Günümüzde dalkavuk kelimesinin yerini yağcılık, yaltaklanma gibi kelimeler aldığından pek kullanılmaz ama tarihte dalkavukluğun çok önemli bir yeri vardır.
Kralı, padişahı ya da egemen olan kişileri eğlendirmeyi kendisine meslek edinen kişilere dalkavuk denirdi.
Egemenin her sözünü başını sallayarak onaylarken, başındaki sargısız kavuk öne arkaya sallandığından bu kişilere “kavuğu sallanan” anlamında dalkavuk denirdi.
Rus Çarlarının dalkavuklarına “oblomov” denirdi ki bu sözün bizdeki karşılığı şimdilerde “denyodur.”
Yani anlayacağınız, eskiden yağcı, yalaka olan dalkavuklara artık günümüzde denyo denilmektedir.
Herkes dalkavuk olamaz.
Çünkü dalkavuk olabilmenin ilk şartı, yeterince eğilip bükülmesi için omurgasının olmaması gerekir.
Kafanızı kaldırıp çevrenize şöyle dikkatlice bakın; omurgasız birini görürseniz (ki, çokça göreceğinizden eminim) bilin ki o kişi iyi bir dalkavuktur.

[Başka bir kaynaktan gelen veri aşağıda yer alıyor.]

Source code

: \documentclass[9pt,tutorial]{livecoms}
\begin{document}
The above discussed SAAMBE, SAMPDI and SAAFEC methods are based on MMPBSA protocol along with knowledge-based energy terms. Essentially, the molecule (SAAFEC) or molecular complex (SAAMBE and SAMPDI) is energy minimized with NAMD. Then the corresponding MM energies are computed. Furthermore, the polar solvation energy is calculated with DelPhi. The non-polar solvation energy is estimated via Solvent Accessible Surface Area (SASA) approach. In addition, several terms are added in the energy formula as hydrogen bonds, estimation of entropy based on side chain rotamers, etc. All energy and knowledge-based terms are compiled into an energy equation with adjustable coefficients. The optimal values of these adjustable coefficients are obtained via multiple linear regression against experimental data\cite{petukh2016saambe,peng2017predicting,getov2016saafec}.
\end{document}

Neyse bu kadar açıklamadan sonra konuyu daha iyi anlatabilmek için sizlere bir dalkavuk fıkrası anlatayım:
***
Padişahlardan biri, patlıcan yemeğine bayılırmış. Bir gün dalkavuğuna şöyle demiş:
-Patlıcan oturtması olsa ne güzel olurdu olsa da yesek.
Dalkavuk bu, durur mu?
-Zatı şahaneleri isabet buyurdular efendim!

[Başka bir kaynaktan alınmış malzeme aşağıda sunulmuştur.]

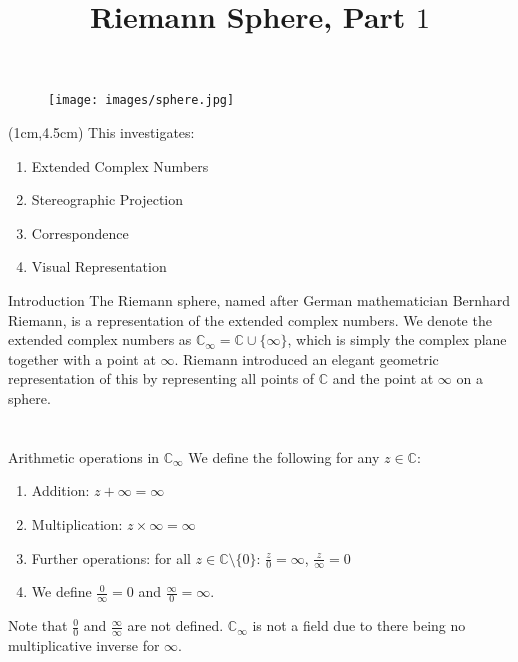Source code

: \documentclass{beamer}
\title{Riemann Sphere, Part $1$}
\author{}
\date{}
\begin{document}
\begin{frame}
    \titlepage 
    
    \begin{wrapfigure}{r}{0.25\textwidth}
    \centering
    \texttt{[image: images/sphere.jpg]}
    
    
\end{wrapfigure}
\begin{textblock*}{10cm}(1cm,4.5cm)
This investigates:
\begin{enumerate}
        \item Extended Complex Numbers
        \item Stereographic Projection
        \item Correspondence 
        \item Visual Representation
    \end{enumerate}
\end{textblock*}    
\end{frame}

\logo{}


\begin{frame}{Introduction}
The Riemann sphere, named after German mathematician Bernhard Riemann, is a representation of the extended complex numbers. We denote the extended complex numbers as $\mathbb{C}_{\infty}=\mathbb{C}\cup\{\infty\}$, which is simply the complex plane together with a point at $\infty$. Riemann introduced an elegant geometric representation of this by representing all points of $\mathbb{C}$ and the point at $\infty$ on a sphere.
\end{frame}


\section{}
\begin{frame}{Arithmetic operations in $\mathbb{C}_{\infty}$}
We define the following for any $z\in\mathbb{C}$:
\begin{enumerate}
    \item Addition: $z+\infty=\infty$
    \item Multiplication: $z\times\infty=\infty$
    \item Further operations: for all $z\in\mathbb{C}\setminus\{0\}$:
    $\frac{z}{0}=\infty$, $\frac{z}{\infty}=0$
    \item We define $\frac{0}{\infty}=0$ and $\frac{\infty}{0}=\infty$.
\end{enumerate} 



   Note that $\frac{0}{0}$ and $\frac{\infty}{\infty}$ are not defined.
     $\mathbb{C_{\infty}}$ is not a field due to there being no multiplicative inverse for $\infty$.


\end{frame}
    
\end{document}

-Patlıcan kebabı da cana can katar, nefistir, nefis!
Padişahın nefsinin kabardığını anlayan dalkavuk, yeniden atılır:
-Ne kadar da haklısınız sultanım!
Hep patlıcan da yenmez a, gün gelir padişah efendi patlıcandan sıkılır ve patlıcan kasidesi patlıcan yergisine döner.
Bizim sultan, başlar patlıcanın arkasından atıp tutmaya:
-Şu patlıcan kızartması yok mu, midemi allak bullak ediyor.

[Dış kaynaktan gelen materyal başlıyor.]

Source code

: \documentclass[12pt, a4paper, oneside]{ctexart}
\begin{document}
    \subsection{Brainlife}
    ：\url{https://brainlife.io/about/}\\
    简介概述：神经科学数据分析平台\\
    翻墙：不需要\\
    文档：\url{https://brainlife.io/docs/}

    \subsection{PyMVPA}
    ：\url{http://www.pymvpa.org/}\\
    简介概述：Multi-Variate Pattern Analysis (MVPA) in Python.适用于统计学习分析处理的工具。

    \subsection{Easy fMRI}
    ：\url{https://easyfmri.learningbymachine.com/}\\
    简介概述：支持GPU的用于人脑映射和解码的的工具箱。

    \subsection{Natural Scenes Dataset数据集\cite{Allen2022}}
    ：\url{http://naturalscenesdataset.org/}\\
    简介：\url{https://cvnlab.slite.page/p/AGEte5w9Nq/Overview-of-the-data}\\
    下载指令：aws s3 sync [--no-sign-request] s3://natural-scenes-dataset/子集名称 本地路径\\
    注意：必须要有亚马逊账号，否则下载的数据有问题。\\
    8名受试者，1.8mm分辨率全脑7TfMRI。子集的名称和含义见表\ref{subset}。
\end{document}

Dalkavuğun da kavuğu tersine döner:
-Aman efendim, yemeyin gitsin, kızartma da yemek mi?
Patlıcan kötülemesi böyle sürüp giderken padişahla dalkavuğun bu tuhaf patlıcan muhaveresine tanık olan sarayın başaşçısı, dalkavuğa şöyle der:
-Yahu, dün patlıcanı yere göğe sığdıramıyordun, bugün yerden yere vuruyorsun. Patlıcandan ne istiyorsun böyle?
Dalkavuk, yılışa yılışa:
-Ben patlıcandan değil, padişahtan maaş alıyorum. Patlıcanın değil, padişahın dalkavuğuyum.
***
Padişahın canı balık ister ve aşçıbaşına balık ısmarlar.
Aşçıbaşı, çarşıya iner, çarşıda iki adamın balığın erkeğiyle dişisinin nasıl ayırt edileceği üzerine tartıştığını görür.
Adamlar da aşçıbaşını görürler. “Sarayın aşçıbaşına soralım.” der biri.
Sorarlar, “Ben de bilmiyorum.” der aşçıbaşı. “Ama saraya varınca padişaha sorarım.” Adamlar, şaşkınlıkla aşçıbaşına bakarlar. “Yüce padişahımız bu konuda da mı uzman?” Aşçıbaşı sakince, “Yooo, değil de onun dediği dediktir. O ne derse o olur.”
Kısacası, balıkların cinsiyeti padişahın o anki keyfine bağlı.